Collected data entries
....

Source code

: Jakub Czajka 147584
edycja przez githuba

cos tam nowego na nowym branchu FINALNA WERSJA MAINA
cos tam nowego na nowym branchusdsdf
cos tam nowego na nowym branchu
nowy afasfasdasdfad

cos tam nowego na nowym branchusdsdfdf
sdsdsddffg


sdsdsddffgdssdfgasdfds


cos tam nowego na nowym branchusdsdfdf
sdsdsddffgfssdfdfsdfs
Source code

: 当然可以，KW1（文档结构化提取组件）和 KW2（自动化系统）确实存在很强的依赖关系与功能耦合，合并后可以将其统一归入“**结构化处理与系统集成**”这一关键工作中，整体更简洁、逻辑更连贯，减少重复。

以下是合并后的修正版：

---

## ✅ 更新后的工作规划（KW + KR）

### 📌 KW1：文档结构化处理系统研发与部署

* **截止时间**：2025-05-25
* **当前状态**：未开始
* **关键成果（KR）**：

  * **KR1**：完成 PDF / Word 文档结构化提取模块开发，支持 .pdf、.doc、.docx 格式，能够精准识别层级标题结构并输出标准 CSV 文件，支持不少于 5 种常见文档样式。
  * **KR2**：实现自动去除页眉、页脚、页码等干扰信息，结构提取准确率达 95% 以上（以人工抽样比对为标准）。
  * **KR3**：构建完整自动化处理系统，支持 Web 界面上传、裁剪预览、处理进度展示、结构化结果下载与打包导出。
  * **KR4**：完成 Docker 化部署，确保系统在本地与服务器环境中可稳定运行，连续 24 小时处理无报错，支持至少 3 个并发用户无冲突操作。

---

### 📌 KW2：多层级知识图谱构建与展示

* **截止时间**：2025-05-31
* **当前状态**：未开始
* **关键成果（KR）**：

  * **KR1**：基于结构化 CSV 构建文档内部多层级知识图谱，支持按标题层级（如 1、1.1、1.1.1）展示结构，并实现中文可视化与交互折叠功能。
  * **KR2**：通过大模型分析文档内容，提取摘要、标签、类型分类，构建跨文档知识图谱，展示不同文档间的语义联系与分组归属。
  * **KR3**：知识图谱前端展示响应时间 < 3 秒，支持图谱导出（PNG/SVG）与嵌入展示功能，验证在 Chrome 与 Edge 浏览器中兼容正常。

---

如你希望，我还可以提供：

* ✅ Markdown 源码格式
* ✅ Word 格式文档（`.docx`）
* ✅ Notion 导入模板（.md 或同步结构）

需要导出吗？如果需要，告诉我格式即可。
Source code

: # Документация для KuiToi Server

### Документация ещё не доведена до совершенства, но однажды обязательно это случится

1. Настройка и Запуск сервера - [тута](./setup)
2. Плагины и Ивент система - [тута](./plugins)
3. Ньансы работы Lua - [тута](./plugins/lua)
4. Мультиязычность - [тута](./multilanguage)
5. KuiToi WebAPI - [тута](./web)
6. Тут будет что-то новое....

....

Problem statement: What lines above contain the word "тута"? Return each such line.

Response:
1. Настройка и Запуск сервера - [тута](./setup)
2. Плагины и Ивент система - [тута](./plugins)
3. Ньансы работы Lua - [тута](./plugins/lua)
4. Мультиязычность - [тута](./multilanguage)
5. KuiToi WebAPI - [тута](./web)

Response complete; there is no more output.